Indexing tables is absolutely essential, but there was a time in the early days of the relational engine that indexing caused such a performance hit on databases that indexes were kept to a minimum. Indexes still incur overhead, and we’ll look into that aspect shortly, but without them, looking for information in a table is a very loathsome exercise for the DBMS because it has to go through every row in the table to find the information requested by your query.

Indexes are database objects. A database index is a lot like a book index; it is a list of values in a table that contains the exact storage locations of the rows in the table that contain each value. Indexes can be created for a single column of values in a table or for a combination of columns. Indexes are usually implemented as B-trees. B-trees are sorted on the search key. If we create an index on [company name] and [company number], the B-tree index can efficiently locate a value on either column.

When you build queries, as discussed in the chapters in Part III, they will execute faster and return data to the client if the correct indexes have been created for the data in question. It is obviously wrong to place an index on the company number when all queries are done on the company name. The index for the former value would never be used, and the queries on company name would have the DBMS looking for data like a late moviegoer looking for his or her seat in the dark.

Having said that, SQL Server might at times find that an index scenario has reached a point of diminishing returns (sorry about that pun), and that the indexing process is costing more in overhead than iterating through the table row by row. This is the point at which you need to reevaluate the indexing and either drop the indexes or rearchitect the table, which could mean rebuilding an index solution at the minimum or rethinking the current schema. More about this is a moment.

Indexes on Keys and Constraints

Some indexes are created automatically by SQL Server. For example, when you create a primary key for a table, you automatically get an index thrown in, free of charge. The same applies to a unique constraint.

The Cost of Indexes

I mentioned earlier that indexes do come at a cost.

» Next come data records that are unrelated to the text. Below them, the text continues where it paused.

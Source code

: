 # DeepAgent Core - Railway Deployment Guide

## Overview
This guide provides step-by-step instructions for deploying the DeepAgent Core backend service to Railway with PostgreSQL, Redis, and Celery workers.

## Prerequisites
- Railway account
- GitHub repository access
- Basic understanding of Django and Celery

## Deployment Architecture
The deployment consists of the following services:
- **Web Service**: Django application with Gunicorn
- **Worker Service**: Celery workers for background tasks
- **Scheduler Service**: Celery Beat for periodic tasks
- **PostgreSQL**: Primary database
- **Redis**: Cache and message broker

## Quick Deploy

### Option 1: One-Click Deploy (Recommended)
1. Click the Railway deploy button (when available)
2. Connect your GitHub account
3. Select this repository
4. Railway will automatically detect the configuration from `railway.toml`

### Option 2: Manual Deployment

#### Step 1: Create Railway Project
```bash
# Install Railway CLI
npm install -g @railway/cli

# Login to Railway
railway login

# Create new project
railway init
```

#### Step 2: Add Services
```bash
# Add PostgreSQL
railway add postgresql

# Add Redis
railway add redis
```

They do engage additional system resources and overhead for their upkeep and operation. For starters, indexes can become rather bulky, which means they can cause the size of the database file to swell. In addition, whenever you add, change, or delete data from a table, the index has to be updated and such maintenance consumes time and resources. Imagine what would happen if after this entire book was proofread and indexed and ready for the printers that I called up the copyeditor and asked her if I could delete a chapter and replace it with new information- the people at the National Hurricane Center would have a heart attack with the storm that would ensue. SQL Server, on the other hand, understands that its data changes all the time, and so it has built-in algorithms to ensure that index regeneration happens as efficiently as possible.

The life of the DBA would be so wonderful if SQL Server were capable of taking care of all the index details. Unfortunately, SQL Server sometimes requires your input in the creation and management of indexes. Indexes are different for every table. The data is different, and the table schemas differ from table to table. Each table might have different keys and constraints on them that impact the search and return performance. The subjects of index design and index tuning thus should not be ignored. We return to indexing in Chapters 12 and 18.